Europe, avant d’être un territoire, est une divinité mouvante qui symbolise le passage entre des mondes différents. Parmi les princesses prénommées Europe, la plus connue, c’est une Europe de l’Est, provenant d’Asie, de Phénicie (actuel Liban). C’est elle, selon plusieurs auteurs anciens, qui aurait donné son nom à notre continent, et cette princesse n’est originellement pas européenne. Elle est la fille d’un roi asiatique de la Phénicie, que Zeus aurait enlevée en prenant la forme d’un taureau pour l’emmener en Crète.

Bienvenue en Grèce, dans la ville d’Argos, au cœur du Péloponnèse, où tout commence avec le désir amoureux et impérieux de Zeus qui va forcer, avec ce mythe, les mortels à se déplacer systématiquement à travers le monde et faire en sorte qu'aucun chez soi ne compte. Dans ce mythe, l’obligation divine de s’exiler prend la forme d’un taureau, car le destin d’Europe n’est pas de rester chez elle, en Phénicie. Elle sera, par la volonté de Zeus, arrachée à son lieu d’origine, et entraînée de force vers la Crète.

L’histoire comme va-et-vient permanent entre différents mondes

Le monde est ainsi à la fois un et divisé. Aucune racine ne tient dans ce monde ouvert et commun, où chacun peut changer de place systématiquement entre l'Asie, l'Afrique et l'Europe. Le mythe d’Europe raconte qu’il n’y a pas pour les Grecs de blocs géographiques compacts et que la frontière entre les continents est constamment mouvante, franchie, et la Grèce diverse n’a pas d’unité profonde, mais elle est multiple, divisée en un essaim de cités qui se proclament toutes autonomes.

Références

Textes cités ou mentionnés

Le mot « Europe » désignant une partie de la Grèce : Hymne homérique à Apollon I, v. 247-253. Traduction personnelle, comme pour les autres citations, sauf mention contraire.

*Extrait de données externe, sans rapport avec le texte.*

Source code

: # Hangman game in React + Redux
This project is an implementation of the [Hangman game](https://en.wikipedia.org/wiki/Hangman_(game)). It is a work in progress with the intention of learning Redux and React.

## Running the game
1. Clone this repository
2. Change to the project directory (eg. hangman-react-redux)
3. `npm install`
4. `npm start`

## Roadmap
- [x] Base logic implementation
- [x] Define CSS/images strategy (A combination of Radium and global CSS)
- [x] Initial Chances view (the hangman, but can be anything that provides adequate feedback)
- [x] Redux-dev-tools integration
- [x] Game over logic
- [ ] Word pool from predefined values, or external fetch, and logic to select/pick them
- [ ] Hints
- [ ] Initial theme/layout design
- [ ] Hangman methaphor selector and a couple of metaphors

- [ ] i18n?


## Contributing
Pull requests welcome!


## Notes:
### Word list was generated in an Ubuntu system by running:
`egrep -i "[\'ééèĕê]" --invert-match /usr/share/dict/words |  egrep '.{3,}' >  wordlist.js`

L’Europe s’arrêtant à l’Est au fleuve Phase : Eschyle, Prométhée délivré, fragment 191 Radt, VIIa Griffith.

La ville de Gabès (= Cadix), limite occidentale de l’Europe : Pindare, Néméennes IV, v. 69 s.

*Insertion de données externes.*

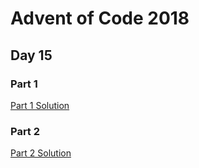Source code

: # Advent of Code 2018
## Day 15

### Part 1

[Part 1 Solution](part1.rb)

### Part 2

[Part 2 Solution](part2.rb)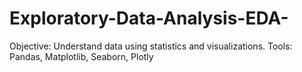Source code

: # Exploratory-Data-Analysis-EDA-
 Objective: Understand data using statistics and visualizations. Tools: Pandas, Matplotlib, Seaborn, Plotly

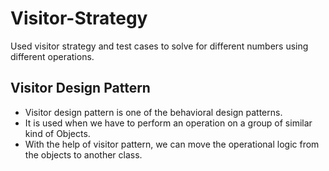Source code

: # Visitor-Strategy
Used visitor strategy and test cases to solve for different numbers using different operations.

## Visitor Design Pattern
- Visitor design pattern is one of the behavioral design patterns. 
- It is used when we have to perform an operation on a group of similar kind of Objects.
- With the help of visitor pattern, we can move the operational logic from the objects to another class.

Navigateurs phéniciens descendant vers le sud le long des côtes d’Afrique et voyant le soleil sur leur droite (vers le Nord) : cf. Hérodote, Histoires, IV, 42.

Europe et Asie filles d’Océan et de Téthys. Début du catalogue des Océanides : Hésiode, Théogonie, v. 356-358.

Le rêve d’Europe, son enlèvement par Zeus : Moschos (poète alexandrin), épopée Europe.

Définition du « chez soi » (home) par T. S. Eliott : Four Quartets, « East Coker », V, v. 19.

La Crète de Minos : Homère, Odyssée XIX, v. 172-179.

Les plaintes d’Europe âgée : Eschyle, Les Cariens ou Europe, fragment 99 Radt.

La succession des enlèvements de femmes entre l’Europe et l’Asie : Hérodote, Histoires, I, 2-4. Traduction Ph.-E. Legrand, Paris, Les Belles Lettres, 1932.

Ouvrages conseillés

Sur la portée du mythe d’Europe enlevée par Zeus en Asie : Heinz Wismann, Lire entre les lignes. Sur les traces de l’esprit européen, Paris, Albin Michel, 2024.

La série des femmes appelées Europe dans les mythes : Francisco Diez De Velasco, « Les Mythes d’Europe. Réflexions sur l’Eurocentrisme », Mètis, 11, 1996, p. 123-132.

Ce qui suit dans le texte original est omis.